Sunday, March 2, 2025

Short-Eared Oddballs

 

                




      Several years ago in late February a gentleman called me to tell me he had seen around 200 owls the day before in one small area in the western Ozarks.  He said that on one corral fence there were more than thirty in a group!

      When you are a grizzled old outdoor veteran like me, you figure you have seen about everything in the outdoors, and I have never seen more than four or five owls of any species together in the woods ever.  So, you can figure if I haven’t ever seen something, I won’t believe it ‘til I see it.  And folks, ‘I went there and seen it and I ain’t never seen nothin’ like it’.  

       Near Greenfield, Missouri was a huge group of short-eared owls, a species a little bit like the barred owl in size and appearance, but with small ears sticking up. In habit, they are much different than most of the owls we are accustomed to hearing and seeing in the Ozarks.  They have a mean look to them, with ornery-looking bright yellow eyes rather than the brown eyes the barred owl has.  And the face is much different, with a pronounced circle of feathers, contrasting white and dark brown, and two little feather patches referred to as “ears”, which are much like the horns on a horned owl.  Except the ears on a short-eared owl can usually not be seen, they just barely stick up above the forehead most of the time.

      They are a species not so much fond of forests; they do not seem to need a tree.  They stick to a more open country like that prairie land along the Missouri Kansas border, with scrub timber and thickets.  And they nest on the ground!  Now that is something, when you think about how most all owls nest in hollow trees.  The barn owl often nests in old buildings of course, and there is an odd little burrowing owl which nests in holes in the ground.

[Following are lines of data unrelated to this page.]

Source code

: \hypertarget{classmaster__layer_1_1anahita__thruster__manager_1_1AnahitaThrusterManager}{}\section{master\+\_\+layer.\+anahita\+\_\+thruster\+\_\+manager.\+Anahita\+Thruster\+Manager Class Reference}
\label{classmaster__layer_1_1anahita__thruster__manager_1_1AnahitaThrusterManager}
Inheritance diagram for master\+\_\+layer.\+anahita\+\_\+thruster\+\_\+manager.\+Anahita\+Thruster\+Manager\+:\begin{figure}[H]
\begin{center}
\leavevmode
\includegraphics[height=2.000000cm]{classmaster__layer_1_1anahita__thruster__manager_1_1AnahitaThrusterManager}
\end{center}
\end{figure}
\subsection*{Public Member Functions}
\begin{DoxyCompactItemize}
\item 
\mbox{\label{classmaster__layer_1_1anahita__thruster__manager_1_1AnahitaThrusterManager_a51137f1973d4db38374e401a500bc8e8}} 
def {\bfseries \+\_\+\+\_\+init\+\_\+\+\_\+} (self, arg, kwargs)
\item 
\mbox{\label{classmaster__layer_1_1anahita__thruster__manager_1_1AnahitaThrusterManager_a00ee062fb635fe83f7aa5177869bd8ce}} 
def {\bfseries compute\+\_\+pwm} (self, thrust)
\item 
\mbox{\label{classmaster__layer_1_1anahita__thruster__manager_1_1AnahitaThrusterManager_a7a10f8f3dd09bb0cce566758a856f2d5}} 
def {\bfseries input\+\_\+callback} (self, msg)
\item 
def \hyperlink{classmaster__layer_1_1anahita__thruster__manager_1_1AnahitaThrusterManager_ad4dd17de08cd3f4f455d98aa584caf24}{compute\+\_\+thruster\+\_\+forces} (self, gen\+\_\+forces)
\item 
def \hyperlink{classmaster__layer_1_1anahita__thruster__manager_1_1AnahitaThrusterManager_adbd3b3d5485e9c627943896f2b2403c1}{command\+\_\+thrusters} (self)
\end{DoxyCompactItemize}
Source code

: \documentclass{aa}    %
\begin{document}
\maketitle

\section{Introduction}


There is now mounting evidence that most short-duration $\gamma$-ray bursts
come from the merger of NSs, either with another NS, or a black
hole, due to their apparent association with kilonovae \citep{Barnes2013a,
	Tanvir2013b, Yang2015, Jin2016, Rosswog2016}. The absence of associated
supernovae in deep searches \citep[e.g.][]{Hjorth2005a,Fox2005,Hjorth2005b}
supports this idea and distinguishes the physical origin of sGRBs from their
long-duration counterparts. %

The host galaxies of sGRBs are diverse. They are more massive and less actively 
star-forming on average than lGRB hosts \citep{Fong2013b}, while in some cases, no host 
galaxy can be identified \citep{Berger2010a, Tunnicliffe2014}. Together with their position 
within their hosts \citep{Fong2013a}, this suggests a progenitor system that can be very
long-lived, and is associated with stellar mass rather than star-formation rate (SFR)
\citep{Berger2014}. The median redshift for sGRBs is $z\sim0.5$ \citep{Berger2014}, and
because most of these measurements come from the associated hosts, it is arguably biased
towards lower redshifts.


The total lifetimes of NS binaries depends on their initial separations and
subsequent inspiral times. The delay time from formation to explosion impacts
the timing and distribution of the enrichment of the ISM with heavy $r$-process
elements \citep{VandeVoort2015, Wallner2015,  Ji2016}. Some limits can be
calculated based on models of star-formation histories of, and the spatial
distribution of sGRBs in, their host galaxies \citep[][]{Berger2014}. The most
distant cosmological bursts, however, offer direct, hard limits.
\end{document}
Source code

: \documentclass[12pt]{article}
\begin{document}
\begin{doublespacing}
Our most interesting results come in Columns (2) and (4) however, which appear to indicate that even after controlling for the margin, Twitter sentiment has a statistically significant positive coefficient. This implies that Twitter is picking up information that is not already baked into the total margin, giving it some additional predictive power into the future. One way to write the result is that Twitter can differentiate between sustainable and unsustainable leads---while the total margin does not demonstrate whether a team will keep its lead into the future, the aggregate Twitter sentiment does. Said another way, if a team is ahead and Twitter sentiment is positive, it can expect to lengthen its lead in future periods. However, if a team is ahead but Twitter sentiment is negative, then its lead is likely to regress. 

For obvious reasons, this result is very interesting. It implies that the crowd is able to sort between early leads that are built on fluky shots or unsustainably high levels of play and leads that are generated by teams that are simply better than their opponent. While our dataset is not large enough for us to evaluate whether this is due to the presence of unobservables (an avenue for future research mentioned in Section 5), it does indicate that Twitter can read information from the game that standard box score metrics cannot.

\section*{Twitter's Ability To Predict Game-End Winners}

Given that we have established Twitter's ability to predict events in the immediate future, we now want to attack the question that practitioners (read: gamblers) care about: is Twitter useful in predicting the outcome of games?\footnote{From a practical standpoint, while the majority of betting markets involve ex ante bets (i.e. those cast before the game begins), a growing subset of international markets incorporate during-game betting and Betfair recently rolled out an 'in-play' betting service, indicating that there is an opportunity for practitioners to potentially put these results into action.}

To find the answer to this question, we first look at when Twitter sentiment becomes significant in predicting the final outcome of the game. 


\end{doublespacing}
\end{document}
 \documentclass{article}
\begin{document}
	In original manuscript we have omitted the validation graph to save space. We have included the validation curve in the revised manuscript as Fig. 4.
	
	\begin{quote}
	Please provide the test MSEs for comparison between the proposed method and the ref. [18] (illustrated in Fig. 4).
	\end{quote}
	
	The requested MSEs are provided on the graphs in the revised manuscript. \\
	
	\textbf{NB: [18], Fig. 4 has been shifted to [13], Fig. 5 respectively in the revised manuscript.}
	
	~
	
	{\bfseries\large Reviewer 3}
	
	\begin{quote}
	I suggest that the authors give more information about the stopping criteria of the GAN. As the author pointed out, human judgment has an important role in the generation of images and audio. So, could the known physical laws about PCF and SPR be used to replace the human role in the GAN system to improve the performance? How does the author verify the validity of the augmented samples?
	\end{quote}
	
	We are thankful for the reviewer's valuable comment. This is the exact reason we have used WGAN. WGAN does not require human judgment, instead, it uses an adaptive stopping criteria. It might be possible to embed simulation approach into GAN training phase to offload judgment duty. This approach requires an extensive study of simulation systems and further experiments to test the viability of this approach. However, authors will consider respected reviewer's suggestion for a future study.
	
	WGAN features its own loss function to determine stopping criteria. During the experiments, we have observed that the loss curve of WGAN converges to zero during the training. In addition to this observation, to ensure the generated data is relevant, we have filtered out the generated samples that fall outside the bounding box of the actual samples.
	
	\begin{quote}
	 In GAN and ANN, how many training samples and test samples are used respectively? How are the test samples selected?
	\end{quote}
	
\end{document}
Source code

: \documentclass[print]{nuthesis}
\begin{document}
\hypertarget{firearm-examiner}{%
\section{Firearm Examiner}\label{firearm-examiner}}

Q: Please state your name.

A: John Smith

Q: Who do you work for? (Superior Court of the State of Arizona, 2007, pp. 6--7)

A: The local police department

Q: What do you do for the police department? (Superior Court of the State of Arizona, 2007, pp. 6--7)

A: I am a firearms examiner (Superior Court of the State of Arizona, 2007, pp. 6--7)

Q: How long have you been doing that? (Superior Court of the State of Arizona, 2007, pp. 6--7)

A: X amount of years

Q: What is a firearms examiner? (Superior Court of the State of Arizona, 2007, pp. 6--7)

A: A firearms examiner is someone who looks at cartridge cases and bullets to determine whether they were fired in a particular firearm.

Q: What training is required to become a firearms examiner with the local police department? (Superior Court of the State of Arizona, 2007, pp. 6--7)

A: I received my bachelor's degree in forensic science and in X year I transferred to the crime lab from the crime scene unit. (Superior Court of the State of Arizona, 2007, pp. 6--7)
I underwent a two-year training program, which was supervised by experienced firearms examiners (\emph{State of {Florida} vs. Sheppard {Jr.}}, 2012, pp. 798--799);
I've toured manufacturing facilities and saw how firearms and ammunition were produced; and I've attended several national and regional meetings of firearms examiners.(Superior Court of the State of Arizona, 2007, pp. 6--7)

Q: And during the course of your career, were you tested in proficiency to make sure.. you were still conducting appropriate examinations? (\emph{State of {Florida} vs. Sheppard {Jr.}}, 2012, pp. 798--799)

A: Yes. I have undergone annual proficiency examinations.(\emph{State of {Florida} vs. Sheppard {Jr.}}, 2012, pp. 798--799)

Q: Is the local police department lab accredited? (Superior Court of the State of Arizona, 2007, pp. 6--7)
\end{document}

      It is interesting to note that an owl can’t build a nest because his beak isn’t made for carrying and assembling nest materials.  A burrowing owl doesn’t dig his burrow, and barn owls don’t build a nest at all, they just lay eggs on a barn loft or ledge.  Great horned owls and barred owls find a natural hole in a tree and nest there, or sometime use an old hawk nest.  But short-eared owls actually nest in the grass on the ground, which they trample down and flatten down, and they actually try to arrange a few sticks in a situation which really doesn’t resemble a nest. Knowing that other owls do not carry sticks, that’s something I’d like to see.

      On this little flattened grass “nest” they will lay anywhere from 3 or 4 to 7 or 8 eggs, depending on the whim of the female owl I suppose. They lay their eggs in May or early June, and the eggs aren’t much more than an inch wide, about an inch and half long.  That is a very small egg for a bird that eventually will mature at a size of 14 to 16 inches tall and weigh about a pound. Most owls and predatory birds, known as raptors, are nesting now, sitting on or laying eggs in late February or early March.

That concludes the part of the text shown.